BEGIN Dataset excerpts
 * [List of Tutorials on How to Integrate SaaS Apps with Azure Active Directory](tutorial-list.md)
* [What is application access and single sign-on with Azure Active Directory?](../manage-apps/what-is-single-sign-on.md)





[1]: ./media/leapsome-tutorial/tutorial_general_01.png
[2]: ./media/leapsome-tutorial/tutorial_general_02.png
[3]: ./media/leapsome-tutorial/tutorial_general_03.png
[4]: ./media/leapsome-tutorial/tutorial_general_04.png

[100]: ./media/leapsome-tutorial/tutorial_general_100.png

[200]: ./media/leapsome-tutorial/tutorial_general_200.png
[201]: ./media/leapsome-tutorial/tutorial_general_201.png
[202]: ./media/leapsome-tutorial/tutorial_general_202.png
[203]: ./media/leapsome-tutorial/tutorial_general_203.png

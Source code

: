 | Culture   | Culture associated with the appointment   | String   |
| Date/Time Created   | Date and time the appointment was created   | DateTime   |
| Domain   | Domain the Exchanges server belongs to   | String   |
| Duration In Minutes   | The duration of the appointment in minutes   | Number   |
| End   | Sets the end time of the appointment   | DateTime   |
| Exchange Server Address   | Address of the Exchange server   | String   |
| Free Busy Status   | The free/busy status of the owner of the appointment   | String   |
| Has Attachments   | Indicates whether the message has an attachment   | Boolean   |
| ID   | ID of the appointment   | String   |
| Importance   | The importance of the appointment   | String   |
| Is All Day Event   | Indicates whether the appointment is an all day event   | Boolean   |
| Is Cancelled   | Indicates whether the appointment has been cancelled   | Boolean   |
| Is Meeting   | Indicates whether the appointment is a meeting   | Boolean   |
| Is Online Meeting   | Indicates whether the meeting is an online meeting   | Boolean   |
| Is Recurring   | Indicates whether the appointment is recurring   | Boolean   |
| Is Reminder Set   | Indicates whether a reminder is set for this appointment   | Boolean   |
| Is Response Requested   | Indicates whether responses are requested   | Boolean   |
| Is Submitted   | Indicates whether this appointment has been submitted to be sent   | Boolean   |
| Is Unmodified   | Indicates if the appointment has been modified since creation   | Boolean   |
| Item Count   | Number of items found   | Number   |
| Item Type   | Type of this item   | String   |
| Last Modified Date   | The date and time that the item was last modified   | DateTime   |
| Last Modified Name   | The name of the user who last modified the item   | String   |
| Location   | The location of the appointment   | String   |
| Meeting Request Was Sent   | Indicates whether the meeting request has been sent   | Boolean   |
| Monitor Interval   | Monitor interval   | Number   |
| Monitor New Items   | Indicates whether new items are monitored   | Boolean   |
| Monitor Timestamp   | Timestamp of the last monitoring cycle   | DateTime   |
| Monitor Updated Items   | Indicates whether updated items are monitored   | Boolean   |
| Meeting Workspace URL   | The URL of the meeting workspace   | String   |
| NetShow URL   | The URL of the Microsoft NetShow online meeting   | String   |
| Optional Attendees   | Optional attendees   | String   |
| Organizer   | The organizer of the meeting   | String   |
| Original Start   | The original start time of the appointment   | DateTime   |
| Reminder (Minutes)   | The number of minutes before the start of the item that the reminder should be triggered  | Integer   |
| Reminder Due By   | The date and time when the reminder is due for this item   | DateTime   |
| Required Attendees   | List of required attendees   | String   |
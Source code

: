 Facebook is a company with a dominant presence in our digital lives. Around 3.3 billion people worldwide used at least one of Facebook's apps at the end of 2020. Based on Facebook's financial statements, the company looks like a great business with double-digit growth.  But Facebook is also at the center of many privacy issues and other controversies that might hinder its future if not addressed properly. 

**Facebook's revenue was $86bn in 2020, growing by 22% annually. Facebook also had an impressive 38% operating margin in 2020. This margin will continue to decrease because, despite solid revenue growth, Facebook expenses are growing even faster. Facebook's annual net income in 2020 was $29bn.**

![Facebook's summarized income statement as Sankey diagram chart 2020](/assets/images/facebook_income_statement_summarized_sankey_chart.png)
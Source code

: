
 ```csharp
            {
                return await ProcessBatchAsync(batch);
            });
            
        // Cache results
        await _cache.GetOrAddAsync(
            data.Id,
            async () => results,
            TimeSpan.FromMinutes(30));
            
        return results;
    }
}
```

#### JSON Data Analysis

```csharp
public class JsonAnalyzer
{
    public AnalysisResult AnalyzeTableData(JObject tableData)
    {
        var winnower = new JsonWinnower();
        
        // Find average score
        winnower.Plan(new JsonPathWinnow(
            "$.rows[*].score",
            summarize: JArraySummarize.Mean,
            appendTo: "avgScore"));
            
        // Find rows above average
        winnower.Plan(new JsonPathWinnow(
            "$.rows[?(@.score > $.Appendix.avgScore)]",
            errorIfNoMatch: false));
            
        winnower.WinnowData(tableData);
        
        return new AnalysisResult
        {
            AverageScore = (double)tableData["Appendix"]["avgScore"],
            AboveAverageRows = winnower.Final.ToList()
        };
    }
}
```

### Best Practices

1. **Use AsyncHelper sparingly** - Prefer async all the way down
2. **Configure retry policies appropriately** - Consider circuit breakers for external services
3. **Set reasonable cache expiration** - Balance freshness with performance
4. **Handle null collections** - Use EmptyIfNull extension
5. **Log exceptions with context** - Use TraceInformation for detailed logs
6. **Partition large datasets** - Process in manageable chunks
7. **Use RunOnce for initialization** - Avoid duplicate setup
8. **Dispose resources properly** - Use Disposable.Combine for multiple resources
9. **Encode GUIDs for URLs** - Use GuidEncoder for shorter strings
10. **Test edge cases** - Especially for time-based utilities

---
END Dataset excerpts
* [Work required]
Among the lines of the data above, some may hold the word "last"; report how many, as a single number.

* [Answer section]
3